Message par : Mered Adand, Lun 12 Fév - 19:38


Etrangeté d’être en compagnie d’une fille qui me paraissait si différente de mes amies et pourtant je ne désirais pas la fuir. Pire même, j’étais limite heureuse de l’avoir croisé, je tenais une excellente occasion de faire connaissance sans devoir utiliser des subterfuges pour récupérer des informations. Puis je vous avouerai aussi que mon cœur commençait à prendre le contrôle sur mon cerveau en présence de cette blonde, aussi irresponsable que jolie, aussi insupportable qu’adorable. Mon sourire malicieux en réponse à son tirage de langue voulait la mettre en garde. Attention Elhiya, si elle ressort de ta bouche, je serai capable de l’attraper au vol.

Elle pénétra dans l’établissement et mes yeux se perdirent davantage sur les courbes de la verte et argent que sur la décoration. Agréable d’être derrière, certes je ratais son joli minois mais bon elle avait d’autres arguments la Miss. Comme celui de nous trouver une place, ok c’était secondaire voire tertiaire disons plutôt très loin sur la liste de ses qualités, que le tête-à-tête commence ! Débarrassée de ses accoutrements hivernaux, mes émeraudes dévisagèrent mon menu, euh la carte pardon. En fait, je n’en avais pas besoin, son choix serait le mien. Oui faire mon mouton me ressemblait pas mais à quoi bon se perdre en lecture quand mes prunelles pouvaient se poser sur une bien meilleure attraction ? Non sans sortir mes serres quand même, fallait pas déconner.

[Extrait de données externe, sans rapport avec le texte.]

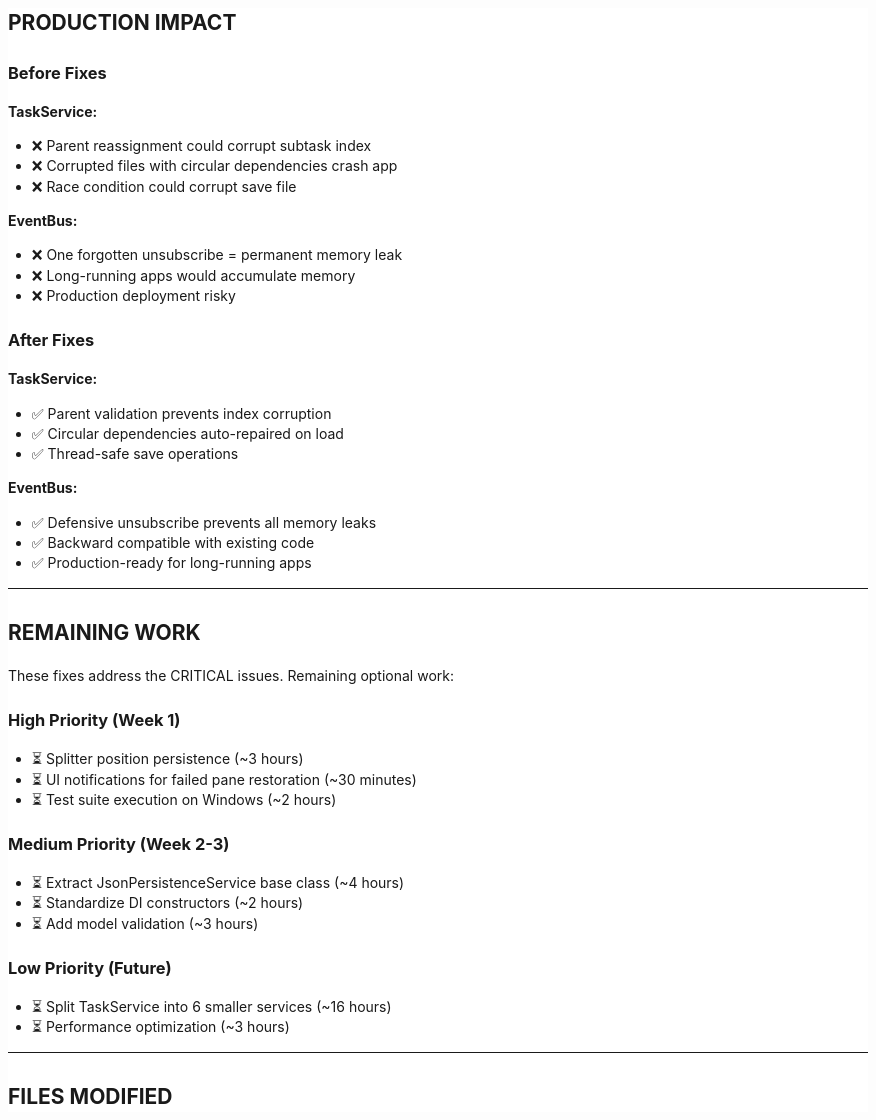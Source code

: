 
## PRODUCTION IMPACT

### Before Fixes

**TaskService:**
- ❌ Parent reassignment could corrupt subtask index
- ❌ Corrupted files with circular dependencies crash app
- ❌ Race condition could corrupt save file

**EventBus:**
- ❌ One forgotten unsubscribe = permanent memory leak
- ❌ Long-running apps would accumulate memory
- ❌ Production deployment risky

### After Fixes

**TaskService:**
- ✅ Parent validation prevents index corruption
- ✅ Circular dependencies auto-repaired on load
- ✅ Thread-safe save operations

**EventBus:**
- ✅ Defensive unsubscribe prevents all memory leaks
- ✅ Backward compatible with existing code
- ✅ Production-ready for long-running apps

---

## REMAINING WORK

These fixes address the CRITICAL issues. Remaining optional work:

### High Priority (Week 1)
- ⏳ Splitter position persistence (~3 hours)
- ⏳ UI notifications for failed pane restoration (~30 minutes)
- ⏳ Test suite execution on Windows (~2 hours)

### Medium Priority (Week 2-3)
- ⏳ Extract JsonPersistenceService base class (~4 hours)
- ⏳ Standardize DI constructors (~2 hours)
- ⏳ Add model validation (~3 hours)

### Low Priority (Future)
- ⏳ Split TaskService into 6 smaller services (~16 hours)
- ⏳ Performance optimization (~3 hours)

---

## FILES MODIFIED
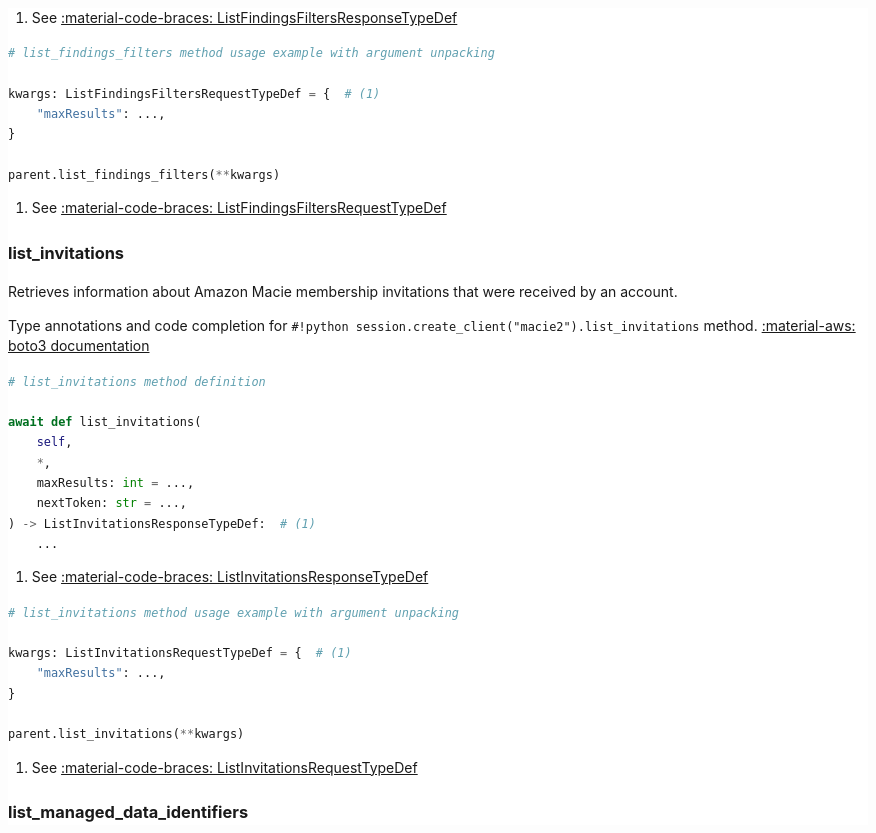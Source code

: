 1. See [:material-code-braces: ListFindingsFiltersResponseTypeDef](./type_defs.md#listfindingsfiltersresponsetypedef)


```python
# list_findings_filters method usage example with argument unpacking

kwargs: ListFindingsFiltersRequestTypeDef = {  # (1)
    "maxResults": ...,
}

parent.list_findings_filters(**kwargs)
```

1. See [:material-code-braces: ListFindingsFiltersRequestTypeDef](./type_defs.md#listfindingsfiltersrequesttypedef)

### list\_invitations

Retrieves information about Amazon Macie membership invitations that were
received by an account.

Type annotations and code completion for `#!python session.create_client("macie2").list_invitations` method.
[:material-aws: boto3 documentation](https://boto3.amazonaws.com/v1/documentation/api/latest/reference/services/macie2/client/list_invitations.html)

```python
# list_invitations method definition

await def list_invitations(
    self,
    *,
    maxResults: int = ...,
    nextToken: str = ...,
) -> ListInvitationsResponseTypeDef:  # (1)
    ...
```

1. See [:material-code-braces: ListInvitationsResponseTypeDef](./type_defs.md#listinvitationsresponsetypedef)


```python
# list_invitations method usage example with argument unpacking

kwargs: ListInvitationsRequestTypeDef = {  # (1)
    "maxResults": ...,
}

parent.list_invitations(**kwargs)
```

1. See [:material-code-braces: ListInvitationsRequestTypeDef](./type_defs.md#listinvitationsrequesttypedef)

### list\_managed\_data\_identifiers
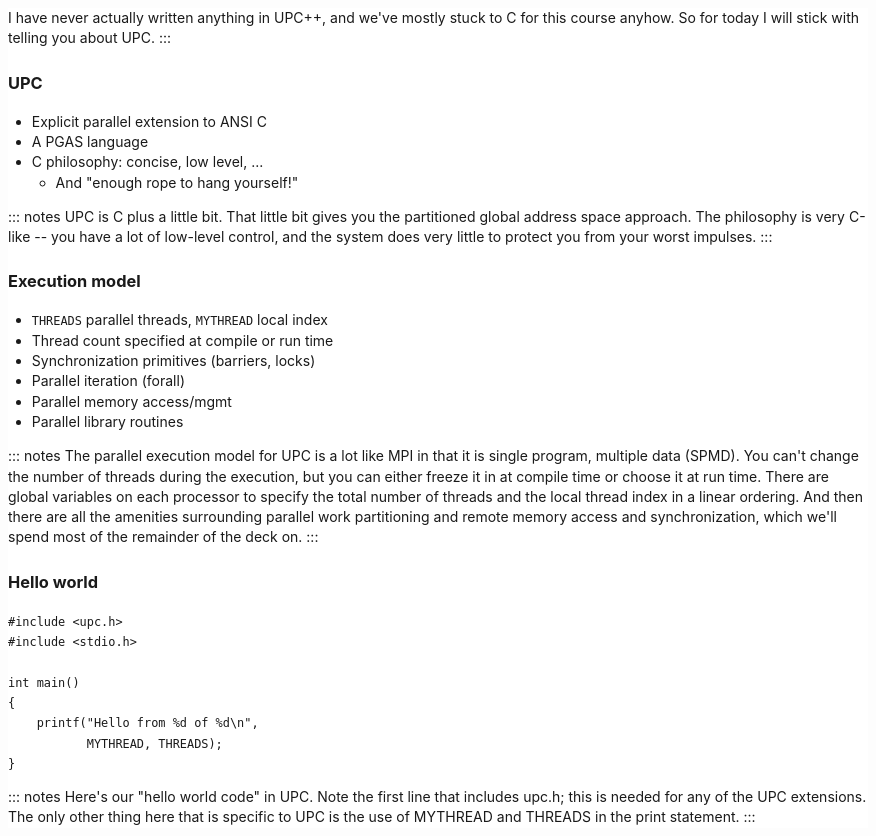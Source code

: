 I have never actually written anything in UPC++, and we've mostly
stuck to C for this course anyhow.  So for today I will stick with
telling you about UPC.
:::

### UPC

- Explicit parallel extension to ANSI C
- A PGAS language
- C philosophy: concise, low level, ...
  - And "enough rope to hang yourself!"

::: notes
UPC is C plus a little bit.  That little bit gives you the partitioned
global address space approach.  The philosophy is very C-like -- you
have a lot of low-level control, and the system does very little to
protect you from your worst impulses.
:::

### Execution model

- `THREADS` parallel threads, `MYTHREAD` local index
- Thread count specified at compile or run time
- Synchronization primitives (barriers, locks)
- Parallel iteration (forall)
- Parallel memory access/mgmt
- Parallel library routines

::: notes
The parallel execution model for UPC is a lot like MPI in that it is
single program, multiple data (SPMD).  You can't change the number of
threads during the execution, but you can either freeze it in at
compile time or choose it at run time.  There are global variables on
each processor to specify the total number of threads and the local
thread index in a linear ordering.  And then there are all the
amenities surrounding parallel work partitioning and remote memory
access and synchronization, which we'll spend most of the remainder of
the deck on.
:::

### Hello world

    #include <upc.h>
    #include <stdio.h>
    
    int main()
    {
        printf("Hello from %d of %d\n",
               MYTHREAD, THREADS);
    }
    
::: notes
Here's our "hello world code" in UPC.  Note the first line that
includes upc.h; this is needed for any of the UPC extensions.
The only other thing here that is specific to UPC is the use of
MYTHREAD and THREADS in the print statement.
:::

« Trop sérieuse ? », je m’esclaffais. « Je crois que tu fais erreur sur la personne ma pauvre. Certes j’aime étudier et passe énormément de temps entourée de livres, ce qui pourrait te faire penser que je suis une Serdaigle modèle mais détrompe-toi, t’en a déjà eu des aperçus en plus. Je ne souhaite pas grandir trop vite bien que la vie ne va pas m’en laisser le choix… Poudlard touche à sa fin. », un brin de nostalgie s’entendait dans ma voix, vite balayer par la présence de cette lumière. « Enfin, avant de partir, j’vais profiter. Et sache que la studieuse possède un estomac plus gros que sa frêle apparence laisse paraitre. Alors j’vais m’empiffrer de la même chose que toi sauf que moi je prendrai deux cupcakes na ! », et un tirage de langue de rendu ! J’allais pas me laisser battre par une Serpentard ! Puis un large sourire également et sans doute des joues rosies et un cœur battant fort, bref ça sentait les paillettes.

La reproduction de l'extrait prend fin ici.